Discussing this issue are important names in Italian economics such as Prof. Francesco Giavazzi (Full Professor of Political Economics at Bocconi University), Luca Paolazzi (Partner at REF Ricerche) and Edoardo Reviglio (Chief Economist and Head of Economic and Statistical Research at the Cassa Depositi e Prestiti-CDP).
Here is a brief extract from the contribution of Prof. Franco Amatori:
“It is increasingly widespread opinion in the community of business historians (to which I belong) that the traditional unit of analysis - the enterprise itself - can no longer be considered alone, but should be seen as part of a broader context, capitalism.

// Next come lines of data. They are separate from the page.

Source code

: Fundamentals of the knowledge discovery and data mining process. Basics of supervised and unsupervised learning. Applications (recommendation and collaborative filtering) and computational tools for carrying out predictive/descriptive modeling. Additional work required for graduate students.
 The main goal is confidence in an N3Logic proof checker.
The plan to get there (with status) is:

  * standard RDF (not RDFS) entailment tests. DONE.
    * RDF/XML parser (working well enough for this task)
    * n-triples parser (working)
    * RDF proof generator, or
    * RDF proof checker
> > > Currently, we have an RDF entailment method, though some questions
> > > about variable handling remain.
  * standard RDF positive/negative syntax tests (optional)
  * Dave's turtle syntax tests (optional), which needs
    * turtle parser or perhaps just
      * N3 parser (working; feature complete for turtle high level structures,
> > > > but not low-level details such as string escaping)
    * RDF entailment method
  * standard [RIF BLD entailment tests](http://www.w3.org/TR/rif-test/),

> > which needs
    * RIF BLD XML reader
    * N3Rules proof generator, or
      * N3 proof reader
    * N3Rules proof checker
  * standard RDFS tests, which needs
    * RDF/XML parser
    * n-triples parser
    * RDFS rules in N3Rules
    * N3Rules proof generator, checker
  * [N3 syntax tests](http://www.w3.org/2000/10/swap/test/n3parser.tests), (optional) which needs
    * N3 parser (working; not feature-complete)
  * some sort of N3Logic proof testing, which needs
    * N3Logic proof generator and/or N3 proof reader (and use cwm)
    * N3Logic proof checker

What is capitalism? In turn, capitalism is a very difficult container to delimit and define. The first answer that comes to mind is that it is a mode of production based on private ownership and the sale of goods on the free market, but the image of the many state owned enterprises and the regulated market in Japan for strategic goods after the Second World War immediately comes to mind. So we try to climb on the shoulders of the giants, Marx, Weber, Polanyi, Schumpeter, Braudel, but we always remain with a unilateral definition of this economic-social form, so much so that we end up accepting the one proposed by Jürgen Kocka, who, in his golden booklet,
Capitalism, defines it as ‘decentralization, commodification, accumulation’, perhaps a network with too wide a mesh, but sharable”.